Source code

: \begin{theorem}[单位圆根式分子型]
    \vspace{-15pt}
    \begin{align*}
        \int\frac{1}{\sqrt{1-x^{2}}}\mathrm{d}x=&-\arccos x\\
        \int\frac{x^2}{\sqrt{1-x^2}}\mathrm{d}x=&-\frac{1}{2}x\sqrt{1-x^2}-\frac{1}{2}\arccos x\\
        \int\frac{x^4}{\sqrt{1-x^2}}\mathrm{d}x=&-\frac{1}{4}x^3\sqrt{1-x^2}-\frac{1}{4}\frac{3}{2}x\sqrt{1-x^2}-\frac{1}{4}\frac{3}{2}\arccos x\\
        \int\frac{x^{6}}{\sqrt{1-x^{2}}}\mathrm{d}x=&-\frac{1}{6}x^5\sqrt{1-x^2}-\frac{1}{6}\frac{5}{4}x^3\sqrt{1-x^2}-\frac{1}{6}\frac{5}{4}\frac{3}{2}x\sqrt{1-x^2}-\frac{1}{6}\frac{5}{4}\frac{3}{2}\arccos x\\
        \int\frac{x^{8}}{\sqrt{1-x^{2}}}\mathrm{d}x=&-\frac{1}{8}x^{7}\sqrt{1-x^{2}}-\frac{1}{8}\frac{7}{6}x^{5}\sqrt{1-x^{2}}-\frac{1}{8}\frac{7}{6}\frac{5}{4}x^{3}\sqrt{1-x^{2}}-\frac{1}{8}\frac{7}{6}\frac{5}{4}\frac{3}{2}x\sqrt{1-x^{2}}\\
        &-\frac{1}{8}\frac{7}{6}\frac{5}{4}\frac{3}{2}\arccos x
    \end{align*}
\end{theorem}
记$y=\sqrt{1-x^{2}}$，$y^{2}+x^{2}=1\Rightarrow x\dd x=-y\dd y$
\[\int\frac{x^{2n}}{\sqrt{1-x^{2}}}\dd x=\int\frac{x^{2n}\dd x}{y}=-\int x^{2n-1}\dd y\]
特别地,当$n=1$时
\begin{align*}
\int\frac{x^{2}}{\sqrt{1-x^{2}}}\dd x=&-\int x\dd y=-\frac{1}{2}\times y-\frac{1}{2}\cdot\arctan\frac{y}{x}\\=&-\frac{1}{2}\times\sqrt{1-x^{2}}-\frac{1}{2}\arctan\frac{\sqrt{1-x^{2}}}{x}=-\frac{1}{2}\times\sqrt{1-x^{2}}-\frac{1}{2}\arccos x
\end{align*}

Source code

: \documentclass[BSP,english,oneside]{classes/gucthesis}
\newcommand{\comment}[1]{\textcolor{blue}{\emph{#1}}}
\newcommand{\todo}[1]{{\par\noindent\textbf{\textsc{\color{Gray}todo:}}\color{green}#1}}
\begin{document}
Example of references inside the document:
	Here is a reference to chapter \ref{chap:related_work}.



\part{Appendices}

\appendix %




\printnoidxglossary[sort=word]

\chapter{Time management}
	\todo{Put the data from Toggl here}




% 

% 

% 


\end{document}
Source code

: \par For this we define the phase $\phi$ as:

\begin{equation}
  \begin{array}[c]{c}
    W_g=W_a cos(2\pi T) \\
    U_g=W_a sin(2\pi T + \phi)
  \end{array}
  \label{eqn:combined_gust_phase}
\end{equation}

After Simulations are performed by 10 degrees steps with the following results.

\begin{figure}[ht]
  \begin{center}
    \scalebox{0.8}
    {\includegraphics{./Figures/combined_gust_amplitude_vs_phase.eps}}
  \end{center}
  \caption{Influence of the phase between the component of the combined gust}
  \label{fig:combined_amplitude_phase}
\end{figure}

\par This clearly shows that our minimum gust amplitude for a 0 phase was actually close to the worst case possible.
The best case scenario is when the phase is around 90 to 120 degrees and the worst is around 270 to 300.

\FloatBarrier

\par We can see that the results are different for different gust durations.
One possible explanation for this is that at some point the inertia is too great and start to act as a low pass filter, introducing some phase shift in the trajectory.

#### ABOUT THIS EXERCISE
Wherever the word "arccos" turns up in the records above, copy the line that holds it.

#### EXERCISE RESULT
        \int\frac{1}{\sqrt{1-x^{2}}}\mathrm{d}x=&-\arccos x\\
        \int\frac{x^2}{\sqrt{1-x^2}}\mathrm{d}x=&-\frac{1}{2}x\sqrt{1-x^2}-\frac{1}{2}\arccos x\\
        \int\frac{x^4}{\sqrt{1-x^2}}\mathrm{d}x=&-\frac{1}{4}x^3\sqrt{1-x^2}-\frac{1}{4}\frac{3}{2}x\sqrt{1-x^2}-\frac{1}{4}\frac{3}{2}\arccos x\\
        \int\frac{x^{6}}{\sqrt{1-x^{2}}}\mathrm{d}x=&-\frac{1}{6}x^5\sqrt{1-x^2}-\frac{1}{6}\frac{5}{4}x^3\sqrt{1-x^2}-\frac{1}{6}\frac{5}{4}\frac{3}{2}x\sqrt{1-x^2}-\frac{1}{6}\frac{5}{4}\frac{3}{2}\arccos x\\
        &-\frac{1}{8}\frac{7}{6}\frac{5}{4}\frac{3}{2}\arccos x
\int\frac{x^{2}}{\sqrt{1-x^{2}}}\dd x=&-\int x\dd y=-\frac{1}{2}\times y-\frac{1}{2}\cdot\arctan\frac{y}{x}\\=&-\frac{1}{2}\times\sqrt{1-x^{2}}-\frac{1}{2}\arctan\frac{\sqrt{1-x^{2}}}{x}=-\frac{1}{2}\times\sqrt{1-x^{2}}-\frac{1}{2}\arccos x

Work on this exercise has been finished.